Bisogno non ce n’era; che il timore, il mistero, l’ansia, il coinvolgimento erano già tutti dentro alla trama di Pinter e alla precisa e raffinatissima messa in scena studiata e scelta da Teatrino Giullare; eppure, portato sotto ad una volta, bassa, con i mattoni a farsi vedere alle pareti strette, di notte, tra le mura di un paesino apparentemente silente, che riposa, “La stanza” emerge in tutta la sua potenza.
Al festival di Radicondoli, sotto il soffitto ricurvo delle piccolissime scuderie del Palazzo Comunale, La stanza è una stanza nella stanza. Una matrioska claustrofobica: dentro la quale un condominio minimo, verticale, stretto, svetta nello spazio scenico. Ed è solo lì, in alto, che l’azione – letteralmente – si apre.

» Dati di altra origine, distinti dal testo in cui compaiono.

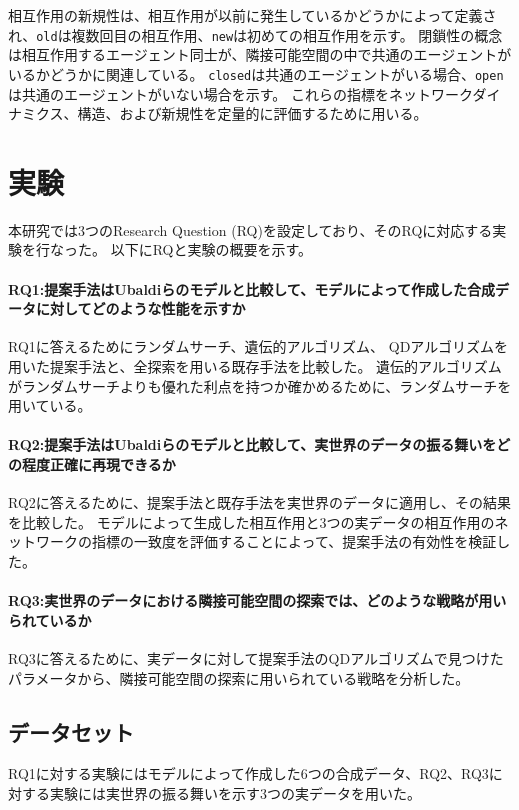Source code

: \documentclass[uplatex,11pt,openany]{ujreport}
\begin{document}
        相互作用の新規性は、相互作用が以前に発生しているかどうかによって定義され、\verb|old|は複数回目の相互作用、\verb|new|は初めての相互作用を示す。
        閉鎖性の概念は相互作用するエージェント同士が、隣接可能空間の中で共通のエージェントがいるかどうかに関連している。
        \verb|closed|は共通のエージェントがいる場合、\verb|open|は共通のエージェントがいない場合を示す。
        これらの指標をネットワークダイナミクス、構造、および新規性を定量的に評価するために用いる。


\chapter{実験}
    本研究では3つのResearch Question (RQ)を設定しており、そのRQに対応する実験を行なった。
    以下にRQと実験の概要を示す。
        \subsubsection*{RQ1:提案手法はUbaldiらのモデルと比較して、モデルによって作成した合成データに対してどのような性能を示すか}
            RQ1に答えるためにランダムサーチ、遺伝的アルゴリズム、 QDアルゴリズムを用いた提案手法と、全探索を用いる既存手法を比較した。
            遺伝的アルゴリズムがランダムサーチよりも優れた利点を持つか確かめるために、ランダムサーチを用いている。
        \subsubsection*{RQ2:提案手法はUbaldiらのモデルと比較して、実世界のデータの振る舞いをどの程度正確に再現できるか}
            RQ2に答えるために、提案手法と既存手法を実世界のデータに適用し、その結果を比較した。
            モデルによって生成した相互作用と3つの実データの相互作用のネットワークの指標の一致度を評価することによって、提案手法の有効性を検証した。
        \subsubsection*{RQ3:実世界のデータにおける隣接可能空間の探索では、どのような戦略が用いられているか}
            RQ3に答えるために、実データに対して提案手法のQDアルゴリズムで見つけたパラメータから、隣接可能空間の探索に用いられている戦略を分析した。

    \section{データセット}
        RQ1に対する実験にはモデルによって作成した6つの合成データ、RQ2、RQ3に対する実験には実世界の振る舞いを示す3つの実データを用いた。
\end{document}

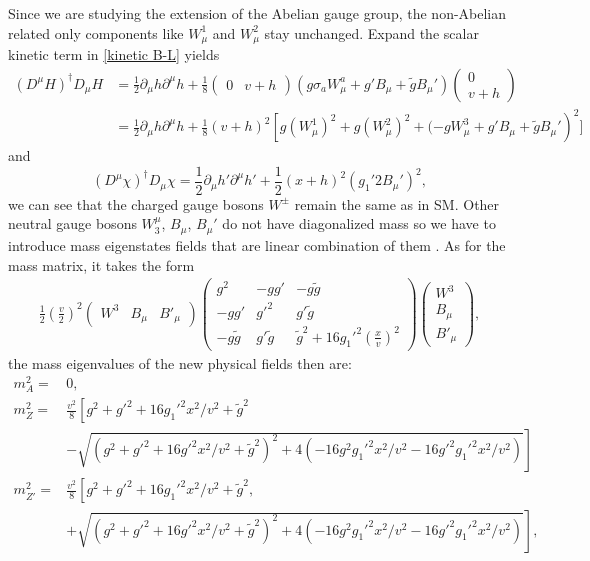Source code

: \documentclass{report}
\newcommand{\nn}{\nonumber}
\numberwithin{equation}{section}
\begin{document}
Since we are studying the extension of the Abelian gauge group, the non-Abelian related only components like $W^1_\mu$ and $W^2_\mu$ stay unchanged. Expand the scalar kinetic term in \eqref{kinetic B-L} yields
\begin{align}
 (D^\mu H)^\dagger D_\mu H&=\frac{1}{2}\partial_\mu h \partial^\mu h+\frac{1}{8} \begin{pmatrix}
 0 &v+h
 \end{pmatrix} ( g\sigma_a W_\mu^a+g' B_\mu+  \tilde{g} B_\mu')\begin{pmatrix}
 0\\v+h
 \end{pmatrix}\nn\\
 &=\frac{1}{2}\partial_\mu h \partial^\mu h+ \frac{1}{8}(v+h)^2\left[g(W_\mu^1)^2+ g(W_\mu^2)^2+ (-gW_\mu^3+g' B_\mu +\tilde{g}B_\mu'\right)^2]\label{Higgskin}
 \end{align} 
and
\begin{equation}
 (D^\mu\chi)^\dagger D_\mu\chi=\frac{1}{2}\partial_\mu h' \partial^\mu h'+\frac{1}{2}(x+h)^2(g_1' 2 B_\mu')^2\label{Higgskin2},
\end{equation}
we can see that the charged gauge bosons $W^\pm$ remain the same as in SM. Other neutral gauge bosons $ W_3^\mu$, $ B_\mu$, $B_\mu'$  do not have diagonalized mass so we have to introduce mass eigenstates fields that are  linear combination of them . As for the mass matrix, it takes  the form
\begin{align}
\frac{1}{2}\left(\frac{v}{2}\right)^2 \begin{pmatrix}
W^3& B_\mu & B'_\mu
\end{pmatrix}\begin{pmatrix}
g^2& -g g'& -g \tilde{g}\\
-g g'&g'^2& g' \tilde{g}\\
-g \tilde{g}& g' \tilde{g} &\tilde{g}^2+ 16 g_1'^2\left(\frac{x}{v}\right)^2
\end{pmatrix}\begin{pmatrix}
W^3\\ B_\mu \\ B'_\mu
\end{pmatrix},
\end{align}
the mass eigenvalues of the new physical fields then are:
\begin{align}
m^2_A=&0,\\
m^2_Z=&\frac{v^2}{8}\left[g^2+g'^2+16 g_1'^2 x^2/v^2+\tilde{g}^2\right.\nn\\ 
&\left.-\sqrt{\left(g^2+{g'}^2+16 {g'}^2 {x^2/v^2}+{\tilde{g}}^2\right)^2+4 \left(-16 g^2 {g_1'}^2 {x^2/v^2}-16 {g'}^2 {g_1'}^2 {x^2/v^2}\right)}\right]\\
m^2_{Z'}=&\frac{v^2}{8}\left[ g^2+{g'}^2+16 {g_1'}^2 {x^2/v^2}+{\tilde{g}}^2\right.,\nn\\
&+\left.\sqrt{\left(g^2+{g'}^2+16 {g'}^2 {x^2/v^2}+{\tilde{g}}^2\right)^2+4 \left(-16 g^2 {g_1'}^2 {x^2/v^2}-16 {g'}^2 {g_1'}^2 {x^2/v^2}\right)}\right],
\end{align}
\end{document}
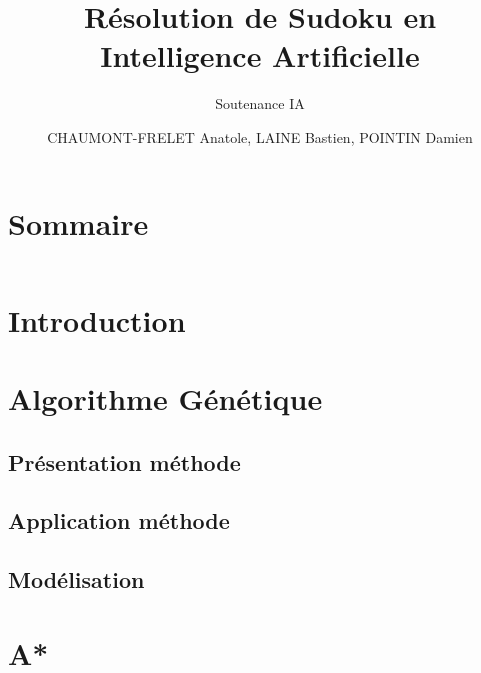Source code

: \documentclass{beamer}
\title{Résolution de Sudoku en Intelligence Artificielle}
\subtitle{Soutenance IA}
\author{CHAUMONT-FRELET Anatole, LAINE Bastien, POINTIN Damien}
\institute{Génie Mathématique | INSA Rouen}
\begin{document}
    \beamertemplatenavigationsymbolsempty

    \begin{frame}
        \titlepage{}
    \end{frame}

    \section*{Sommaire}
        \begin{frame}
            \begin{columns}[t]
  				\begin{column}{5cm}
  					\tableofcontents[sections={1-4}]
  				\end{column}
  				\begin{column}{5cm}
  					\tableofcontents[sections={5-8}]
  				\end{column}
  			\end{columns}
        \end{frame}

    \section{Introduction}
        \subsection{ }
            

    \section{Algorithme Génétique}
        \subsection{Présentation méthode}
	        
	    \subsection{Application méthode}
        	
        \subsection{Modélisation}
        	
    
    \section{A*}
\end{document}
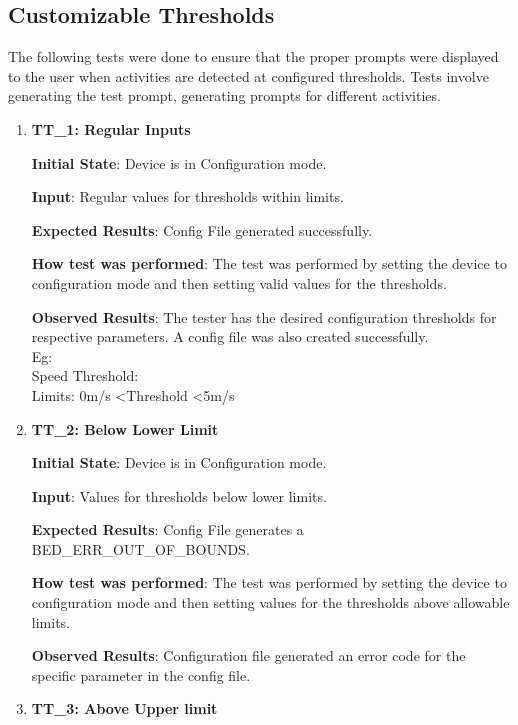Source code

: \documentclass[12pt, titlepage]{article}
\begin{document}
\subsection{Customizable Thresholds}

The following tests were done to ensure that the proper prompts were displayed to the user when activities are detected at configured thresholds. Tests involve generating the test prompt, generating prompts for different activities.

\begin{enumerate}
  \item{\textbf{TT\_1: Regular Inputs} \\}\label{TT1}

  \textbf{Initial State}: Device is in Configuration mode.

  \textbf{Input}: Regular values for thresholds within limits.

  \textbf{Expected Results}: Config File generated successfully.

  \textbf{How test was performed}: The test was performed by setting the device to configuration mode and then setting valid values for the thresholds.

  \textbf{Observed Results}: The tester has the desired configuration thresholds for respective parameters. A config file was also created successfully. \\
  Eg: \\
  Speed Threshold:\\
  Limits: 0m/s \textless Threshold \textless 5m/s

  \item{\textbf{TT\_2: Below Lower Limit} \\}\label{TT2}

  \textbf{Initial State}: Device is in Configuration mode.

  \textbf{Input}: Values for thresholds below lower limits.

  \textbf{Expected Results}: Config File generates a BED\_ERR\_OUT\_OF\_BOUNDS.

  \textbf{How test was performed}: The test was performed by setting the device to configuration mode and then setting values for the thresholds above allowable limits.

  \textbf{Observed Results}: Configuration file generated an error code for the specific parameter in the config file.

  \item{\textbf{TT\_3: Above Upper limit }\\}\label{TT3}


\end{enumerate}
\end{document}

Si apre in una finestra illuminata da dentro il cui contenuto, a noi voyeurs, è dato di vedere: in estremo silenzio, un po’ perché quando si spia è dovuta la discrezione, un po’ perché l’azione, l’interpretazione e l’intrigo a cui Teatrino Giullare dà vita intrappolano in un enigma. Ci sono una donna, Rose Hudd, affezionata alle mura del suo appartamento, da cui non esce mai; un marito, Bert Hudd, silenzioso fino al sospetto; un padrone di casa irrequieto, instabile, vecchio; una coppia di giovani coinquilini il cui arrivo scatena disordine e panico; e infine, un’ultima figura, la bomba ad orologeria.
Giulia Dall’Ongaro e Enrico Deotti prendono il primo testo di Harold Pinter, datato 1957, e se lo caricano sulle loro spalle di attori, togliendo però all’attore uno degli elementi principali: il viso. Sulle spalle il testo, che incombe, che pressa l’azione e crea l’ansia della trama, che volutamente costruisce un castello non identificabile di misteri, pericoli, turbe, disagi sociali e psicologici; sul viso le maschere (bellissime, di Cikuska), a coprire la persona, a mischiare ruoli e personaggi (sei in tutto, per due in scena), eppure estremamente antropomorfe, in un rimbalzo concettuale che elimina l’interprete-persona e ricrea immediatamente il personaggio-persona.
La costruzione scenica di questa Stanza, abbarbicata in alto, da guardare a collo in su, riporta alla mente in modo perfettamente sinistro le baracche dei burattini, e dei pupazzi riprende anche la spersonalizzazione dell’interprete. È, d’altronde, nella poetica di Teatrino Giullare “l’idea di attore artificiale, di esplorazione dell’espressività tramite il limite fisico”; e, a suggellare il concetto, La stanza – coprodotto insieme al CSS -, si pone come il più recente capitolo del progetto di sperimentazione “L’artificio in scena”, che dal 2005 Dall’Ongaro e Deoglio stanno conducendo attraverso i classici del Novecento (Beckett, Bernhard, Koltès) “tramite una visione inedita che sperimenti l’uso di artifici e filtri per ricercare ed esaltare la natura più intima dei testi”.
La natura più intima di questo testo, che si volta di scatto per guardarsi alle spalle, che è permeato – e permea la platea – di irrequietezza e instabilità, è nelle mani di Teatrino Giullare uno spettacolo piccolo, prezioso e potente.